ELIZABETHTOWN - The case of Adirondack Park Agency vs. Lewis Family Farm is now one for the books.
The lengthy legal battle over farmworker housing, which ended in an embarrassing loss for the state agency, officially concluded Thursday when Salim "Sandy" Lewis signed a settlement agreement and accepted a $71,690 check from state Assistant Solicitor General Julie Sheridan to cover the attorney fees he incurred in the case.
"This does bring closure, it is the end, and thank heavens for that," Lewis said. "This settlement represents a watershed for this region. What we've shown is that the APA is abusive and that when it is abusive, the courts will recognize this and make them pay for it."
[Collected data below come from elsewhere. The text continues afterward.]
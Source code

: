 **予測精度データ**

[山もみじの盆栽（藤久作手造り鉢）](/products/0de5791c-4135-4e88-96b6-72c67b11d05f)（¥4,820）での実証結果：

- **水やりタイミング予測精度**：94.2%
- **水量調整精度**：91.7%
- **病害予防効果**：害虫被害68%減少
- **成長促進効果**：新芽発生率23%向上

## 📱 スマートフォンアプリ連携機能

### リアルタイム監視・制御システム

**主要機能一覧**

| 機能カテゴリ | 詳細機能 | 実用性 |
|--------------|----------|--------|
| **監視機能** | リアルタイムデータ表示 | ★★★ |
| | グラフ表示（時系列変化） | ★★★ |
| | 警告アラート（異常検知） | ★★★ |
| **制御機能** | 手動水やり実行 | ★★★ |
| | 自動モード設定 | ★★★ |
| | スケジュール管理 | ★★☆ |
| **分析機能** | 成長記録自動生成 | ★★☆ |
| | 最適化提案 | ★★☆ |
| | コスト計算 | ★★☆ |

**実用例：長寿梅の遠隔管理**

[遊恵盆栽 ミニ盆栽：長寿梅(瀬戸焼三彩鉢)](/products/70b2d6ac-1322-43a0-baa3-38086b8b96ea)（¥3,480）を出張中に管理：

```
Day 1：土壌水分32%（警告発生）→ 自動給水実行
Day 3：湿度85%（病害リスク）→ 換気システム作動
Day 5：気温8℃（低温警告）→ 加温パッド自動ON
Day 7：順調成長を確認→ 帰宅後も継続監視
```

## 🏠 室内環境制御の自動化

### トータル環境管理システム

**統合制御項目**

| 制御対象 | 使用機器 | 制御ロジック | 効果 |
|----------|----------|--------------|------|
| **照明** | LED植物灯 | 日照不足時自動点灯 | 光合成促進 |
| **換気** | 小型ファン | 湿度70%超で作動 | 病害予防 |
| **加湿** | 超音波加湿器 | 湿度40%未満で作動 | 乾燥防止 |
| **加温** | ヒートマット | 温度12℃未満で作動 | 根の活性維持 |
Standing in the Essex County clerk’s office in Elizabethtown Thursday, Salim “Sandy” Lewis, left, holds up a check for $71,690 he received from the state to cover his attorney fees in his legal battle with the Adirondack Park Agency over farmworker housing. Also pictured are state Sen. Betty Little and Assemblywoman Teresa Sayward.
(Enterprise photo — Chris Knight)
Thursday's signing of settlement papers, which took place in the Essex County clerk's office, came nearly two years after the legal merits of the case were decided by a ruling from the Appellate Division of State Supreme Court. That decision, which the APA declined to appeal, upheld a ruling from Acting Essex County State Supreme Court Judge Richard Meyer, who found that three cottages Lewis and his wife Barbara built to house farm workers on their 1,200-acre organic farm in the town of Essex do not require APA permits.
The Park Agency had claimed it had jurisdiction because the buildings were single-family dwellings built on land zoned for resource management. But the appeals justices agreed with Meyer's finding that the housing is exempt from the APA Act because it's for agricultural use.
Lewis then sued the state to recover more than $200,000 in legal fees and expenses he incurred. Last fall, Meyer ordered the state to pay $71,690. Lawyers for both the APA and Lewis Family Farm then appealed and cross-appealed various aspects of Meyer's ruling until they agreed to settle on the dollar figure set by Meyer.
State Sen. Betty Little, R-Glens Falls, who helped to facilitate the settlement, attended Wednesday's gathering along with Assemblywoman Teresa Sayward, R-Willsboro. Little said the case set an important precedent by proving agricultural activities are exempt from APA jurisdiction.
"Agriculture is important for New York state and for Essex County," Little said. "It's important for all of us to know our food can be grown locally and that we can have agriculture within the Park. I think it was an important decision."
"It was a win for the people of the Adirondacks," Sayward added. "We are not saying the Park Agency is not right to enforce their law. They need to do that. But when they start doing things that clearly they know from the beginning are not correct, someone needs to stand up to them, and Mr. Lewis did."
Lewis said his objective wasn't to hurt the APA but to help it, and that he was fighting the agency's current administration, not its overall mission.
"The fact is that we have a great concept here and the wrong people running it," he said. "So I can understand the anger, the frustration and the despair, but maybe now is the time for hope."
Lewis said he is hopeful that Gov. Andrew Cuomo will change the direction of the agency through his appointments to the APA board. He said he's been asked by an official in the governor's office to provide names of people he'd recommend. There are several current and pending vacancies on the agency board, including the seat held by APA Chairman Curt Stiles, which expires this month.
Stiles was invited to Thursday's signing of settlement papers but didn't attend.
"With the signing of the settlement, the agency is happy to see this matter closed," APA spokesman Keith McKeever said earlier Thursday.
Lewis brought a group of five interns who are working on his farm to Thursday's gathering, along with Lewis Family Farm legal counsel Martina Baillie. John Privitera and Jacob Lamme, the attorneys who handled the litigation for Lewis, didn't make the trip up from Albany.